━━━━━ EXTRACTED DATA ━━━━━
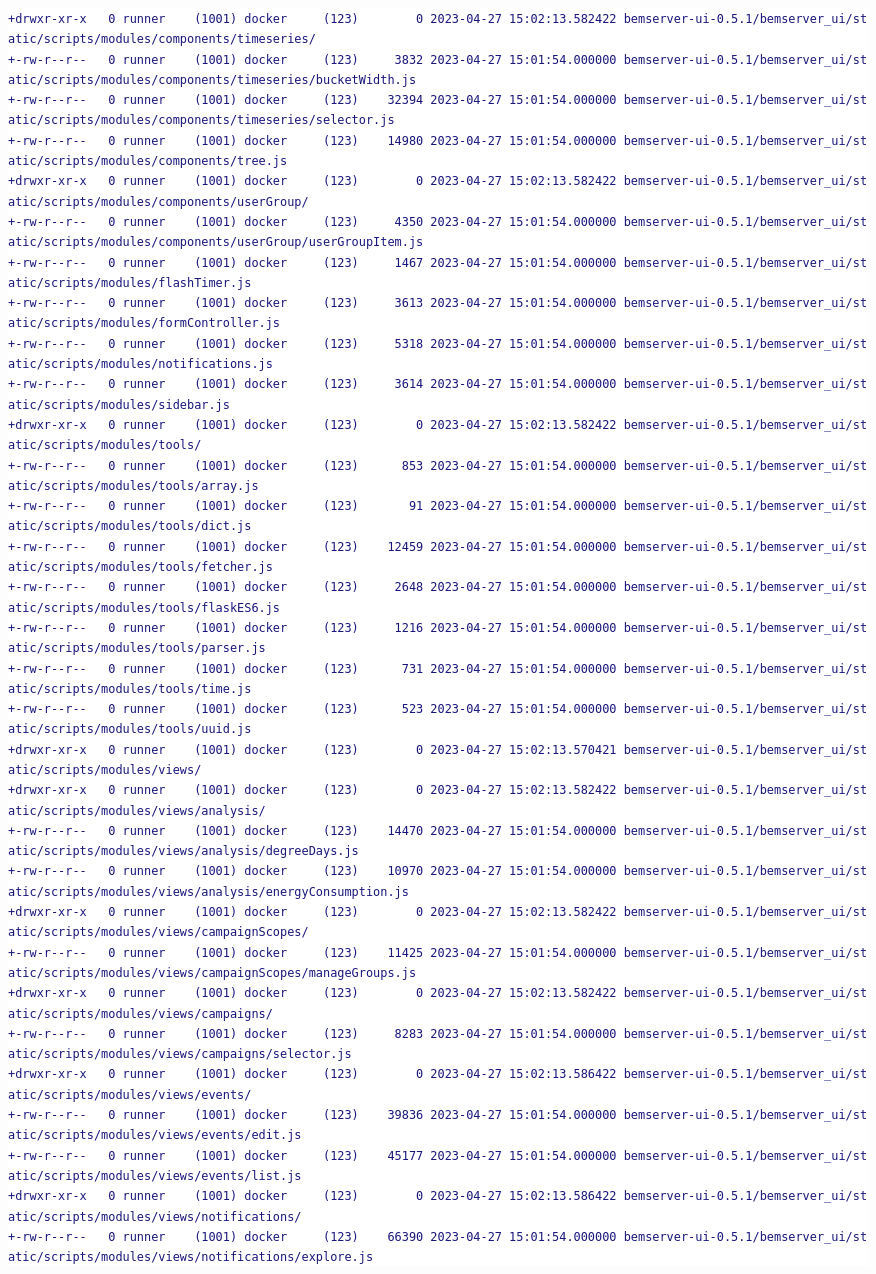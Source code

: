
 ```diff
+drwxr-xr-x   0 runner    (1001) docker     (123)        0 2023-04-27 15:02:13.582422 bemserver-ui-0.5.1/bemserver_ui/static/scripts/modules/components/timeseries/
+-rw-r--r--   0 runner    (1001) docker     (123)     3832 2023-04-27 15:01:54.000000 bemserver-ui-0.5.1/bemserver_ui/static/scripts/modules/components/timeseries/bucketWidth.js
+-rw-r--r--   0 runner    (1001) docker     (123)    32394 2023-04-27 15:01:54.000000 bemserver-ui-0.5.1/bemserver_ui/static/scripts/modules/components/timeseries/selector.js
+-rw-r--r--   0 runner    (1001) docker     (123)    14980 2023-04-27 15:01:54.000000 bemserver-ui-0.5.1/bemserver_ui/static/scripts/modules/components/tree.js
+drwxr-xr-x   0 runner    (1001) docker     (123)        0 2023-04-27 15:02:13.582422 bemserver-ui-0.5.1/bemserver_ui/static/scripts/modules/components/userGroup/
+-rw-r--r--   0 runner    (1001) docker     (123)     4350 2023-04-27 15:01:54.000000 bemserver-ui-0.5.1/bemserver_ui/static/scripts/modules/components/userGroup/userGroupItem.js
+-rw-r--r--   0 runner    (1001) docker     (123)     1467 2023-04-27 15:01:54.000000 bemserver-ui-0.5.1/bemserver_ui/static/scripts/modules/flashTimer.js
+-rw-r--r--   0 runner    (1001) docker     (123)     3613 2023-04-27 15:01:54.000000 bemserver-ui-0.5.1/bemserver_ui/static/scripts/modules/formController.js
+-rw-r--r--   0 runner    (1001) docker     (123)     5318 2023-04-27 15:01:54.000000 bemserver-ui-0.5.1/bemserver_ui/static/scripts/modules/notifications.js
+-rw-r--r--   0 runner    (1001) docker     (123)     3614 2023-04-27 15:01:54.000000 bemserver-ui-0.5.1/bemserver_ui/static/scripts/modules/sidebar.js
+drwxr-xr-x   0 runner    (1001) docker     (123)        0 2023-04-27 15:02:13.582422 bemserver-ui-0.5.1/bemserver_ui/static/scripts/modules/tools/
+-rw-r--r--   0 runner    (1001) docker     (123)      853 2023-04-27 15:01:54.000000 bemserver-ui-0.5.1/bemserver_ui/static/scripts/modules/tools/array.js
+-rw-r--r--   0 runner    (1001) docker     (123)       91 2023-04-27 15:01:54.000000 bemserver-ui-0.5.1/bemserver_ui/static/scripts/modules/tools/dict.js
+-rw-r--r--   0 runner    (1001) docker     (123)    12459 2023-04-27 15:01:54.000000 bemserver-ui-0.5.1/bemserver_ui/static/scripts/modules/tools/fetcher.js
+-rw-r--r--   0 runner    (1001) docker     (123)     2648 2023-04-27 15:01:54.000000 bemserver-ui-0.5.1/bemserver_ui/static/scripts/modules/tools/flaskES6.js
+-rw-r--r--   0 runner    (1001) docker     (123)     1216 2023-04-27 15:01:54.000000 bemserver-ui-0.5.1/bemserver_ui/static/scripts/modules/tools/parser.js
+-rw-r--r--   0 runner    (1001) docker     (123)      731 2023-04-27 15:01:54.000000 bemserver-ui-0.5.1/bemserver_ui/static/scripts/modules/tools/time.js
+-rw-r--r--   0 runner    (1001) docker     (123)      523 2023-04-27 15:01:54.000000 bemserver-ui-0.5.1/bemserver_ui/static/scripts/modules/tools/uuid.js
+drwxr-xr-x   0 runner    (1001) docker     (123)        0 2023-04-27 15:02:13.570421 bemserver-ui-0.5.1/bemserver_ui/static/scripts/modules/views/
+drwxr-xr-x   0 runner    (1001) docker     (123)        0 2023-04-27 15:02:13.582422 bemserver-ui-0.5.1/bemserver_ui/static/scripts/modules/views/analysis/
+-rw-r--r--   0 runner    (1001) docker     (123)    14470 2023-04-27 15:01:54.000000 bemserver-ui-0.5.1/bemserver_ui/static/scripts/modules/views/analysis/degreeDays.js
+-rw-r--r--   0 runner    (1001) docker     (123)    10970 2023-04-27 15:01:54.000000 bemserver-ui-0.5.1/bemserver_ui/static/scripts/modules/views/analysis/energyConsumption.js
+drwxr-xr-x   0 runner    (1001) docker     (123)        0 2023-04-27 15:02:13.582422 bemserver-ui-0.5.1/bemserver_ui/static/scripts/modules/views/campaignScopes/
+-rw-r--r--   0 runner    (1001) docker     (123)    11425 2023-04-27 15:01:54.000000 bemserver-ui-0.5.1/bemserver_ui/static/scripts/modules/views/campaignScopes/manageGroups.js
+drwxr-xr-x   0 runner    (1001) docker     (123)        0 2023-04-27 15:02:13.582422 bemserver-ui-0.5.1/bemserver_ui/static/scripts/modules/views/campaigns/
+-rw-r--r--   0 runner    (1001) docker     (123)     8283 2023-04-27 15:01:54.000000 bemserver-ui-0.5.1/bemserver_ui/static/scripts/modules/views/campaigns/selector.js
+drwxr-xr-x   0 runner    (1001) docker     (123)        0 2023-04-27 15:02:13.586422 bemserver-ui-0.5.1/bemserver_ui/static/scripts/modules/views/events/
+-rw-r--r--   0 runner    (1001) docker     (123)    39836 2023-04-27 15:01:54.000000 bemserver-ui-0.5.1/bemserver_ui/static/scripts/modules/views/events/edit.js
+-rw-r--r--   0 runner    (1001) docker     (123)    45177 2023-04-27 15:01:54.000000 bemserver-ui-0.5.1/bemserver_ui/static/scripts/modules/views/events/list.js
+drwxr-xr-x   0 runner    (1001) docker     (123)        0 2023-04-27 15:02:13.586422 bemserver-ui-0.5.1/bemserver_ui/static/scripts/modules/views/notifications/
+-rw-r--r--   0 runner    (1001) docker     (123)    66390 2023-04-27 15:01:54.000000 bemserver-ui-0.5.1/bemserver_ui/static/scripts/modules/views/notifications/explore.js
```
━━━━━
◆ **EXERCISE INSTRUCTIONS**
When copying the listing, print each line exactly but leave out every picture.

◆ **ANSWER BELOW**
Source code

:
 ```diff
+drwxr-xr-x   0 runner    (1001) docker     (123)        0 2023-04-27 15:02:13.582422 bemserver-ui-0.5.1/bemserver_ui/static/scripts/modules/components/timeseries/
+-rw-r--r--   0 runner    (1001) docker     (123)     3832 2023-04-27 15:01:54.000000 bemserver-ui-0.5.1/bemserver_ui/static/scripts/modules/components/timeseries/bucketWidth.js
+-rw-r--r--   0 runner    (1001) docker     (123)    32394 2023-04-27 15:01:54.000000 bemserver-ui-0.5.1/bemserver_ui/static/scripts/modules/components/timeseries/selector.js
+-rw-r--r--   0 runner    (1001) docker     (123)    14980 2023-04-27 15:01:54.000000 bemserver-ui-0.5.1/bemserver_ui/static/scripts/modules/components/tree.js
+drwxr-xr-x   0 runner    (1001) docker     (123)        0 2023-04-27 15:02:13.582422 bemserver-ui-0.5.1/bemserver_ui/static/scripts/modules/components/userGroup/
+-rw-r--r--   0 runner    (1001) docker     (123)     4350 2023-04-27 15:01:54.000000 bemserver-ui-0.5.1/bemserver_ui/static/scripts/modules/components/userGroup/userGroupItem.js
+-rw-r--r--   0 runner    (1001) docker     (123)     1467 2023-04-27 15:01:54.000000 bemserver-ui-0.5.1/bemserver_ui/static/scripts/modules/flashTimer.js
+-rw-r--r--   0 runner    (1001) docker     (123)     3613 2023-04-27 15:01:54.000000 bemserver-ui-0.5.1/bemserver_ui/static/scripts/modules/formController.js
+-rw-r--r--   0 runner    (1001) docker     (123)     5318 2023-04-27 15:01:54.000000 bemserver-ui-0.5.1/bemserver_ui/static/scripts/modules/notifications.js
+-rw-r--r--   0 runner    (1001) docker     (123)     3614 2023-04-27 15:01:54.000000 bemserver-ui-0.5.1/bemserver_ui/static/scripts/modules/sidebar.js
+drwxr-xr-x   0 runner    (1001) docker     (123)        0 2023-04-27 15:02:13.582422 bemserver-ui-0.5.1/bemserver_ui/static/scripts/modules/tools/
+-rw-r--r--   0 runner    (1001) docker     (123)      853 2023-04-27 15:01:54.000000 bemserver-ui-0.5.1/bemserver_ui/static/scripts/modules/tools/array.js
+-rw-r--r--   0 runner    (1001) docker     (123)       91 2023-04-27 15:01:54.000000 bemserver-ui-0.5.1/bemserver_ui/static/scripts/modules/tools/dict.js
+-rw-r--r--   0 runner    (1001) docker     (123)    12459 2023-04-27 15:01:54.000000 bemserver-ui-0.5.1/bemserver_ui/static/scripts/modules/tools/fetcher.js
+-rw-r--r--   0 runner    (1001) docker     (123)     2648 2023-04-27 15:01:54.000000 bemserver-ui-0.5.1/bemserver_ui/static/scripts/modules/tools/flaskES6.js
+-rw-r--r--   0 runner    (1001) docker     (123)     1216 2023-04-27 15:01:54.000000 bemserver-ui-0.5.1/bemserver_ui/static/scripts/modules/tools/parser.js
+-rw-r--r--   0 runner    (1001) docker     (123)      731 2023-04-27 15:01:54.000000 bemserver-ui-0.5.1/bemserver_ui/static/scripts/modules/tools/time.js
+-rw-r--r--   0 runner    (1001) docker     (123)      523 2023-04-27 15:01:54.000000 bemserver-ui-0.5.1/bemserver_ui/static/scripts/modules/tools/uuid.js
+drwxr-xr-x   0 runner    (1001) docker     (123)        0 2023-04-27 15:02:13.570421 bemserver-ui-0.5.1/bemserver_ui/static/scripts/modules/views/
+drwxr-xr-x   0 runner    (1001) docker     (123)        0 2023-04-27 15:02:13.582422 bemserver-ui-0.5.1/bemserver_ui/static/scripts/modules/views/analysis/
+-rw-r--r--   0 runner    (1001) docker     (123)    14470 2023-04-27 15:01:54.000000 bemserver-ui-0.5.1/bemserver_ui/static/scripts/modules/views/analysis/degreeDays.js
+-rw-r--r--   0 runner    (1001) docker     (123)    10970 2023-04-27 15:01:54.000000 bemserver-ui-0.5.1/bemserver_ui/static/scripts/modules/views/analysis/energyConsumption.js
+drwxr-xr-x   0 runner    (1001) docker     (123)        0 2023-04-27 15:02:13.582422 bemserver-ui-0.5.1/bemserver_ui/static/scripts/modules/views/campaignScopes/
+-rw-r--r--   0 runner    (1001) docker     (123)    11425 2023-04-27 15:01:54.000000 bemserver-ui-0.5.1/bemserver_ui/static/scripts/modules/views/campaignScopes/manageGroups.js
+drwxr-xr-x   0 runner    (1001) docker     (123)        0 2023-04-27 15:02:13.582422 bemserver-ui-0.5.1/bemserver_ui/static/scripts/modules/views/campaigns/
+-rw-r--r--   0 runner    (1001) docker     (123)     8283 2023-04-27 15:01:54.000000 bemserver-ui-0.5.1/bemserver_ui/static/scripts/modules/views/campaigns/selector.js
+drwxr-xr-x   0 runner    (1001) docker     (123)        0 2023-04-27 15:02:13.586422 bemserver-ui-0.5.1/bemserver_ui/static/scripts/modules/views/events/
+-rw-r--r--   0 runner    (1001) docker     (123)    39836 2023-04-27 15:01:54.000000 bemserver-ui-0.5.1/bemserver_ui/static/scripts/modules/views/events/edit.js
+-rw-r--r--   0 runner    (1001) docker     (123)    45177 2023-04-27 15:01:54.000000 bemserver-ui-0.5.1/bemserver_ui/static/scripts/modules/views/events/list.js
+drwxr-xr-x   0 runner    (1001) docker     (123)        0 2023-04-27 15:02:13.586422 bemserver-ui-0.5.1/bemserver_ui/static/scripts/modules/views/notifications/
+-rw-r--r--   0 runner    (1001) docker     (123)    66390 2023-04-27 15:01:54.000000 bemserver-ui-0.5.1/bemserver_ui/static/scripts/modules/views/notifications/explore.js
```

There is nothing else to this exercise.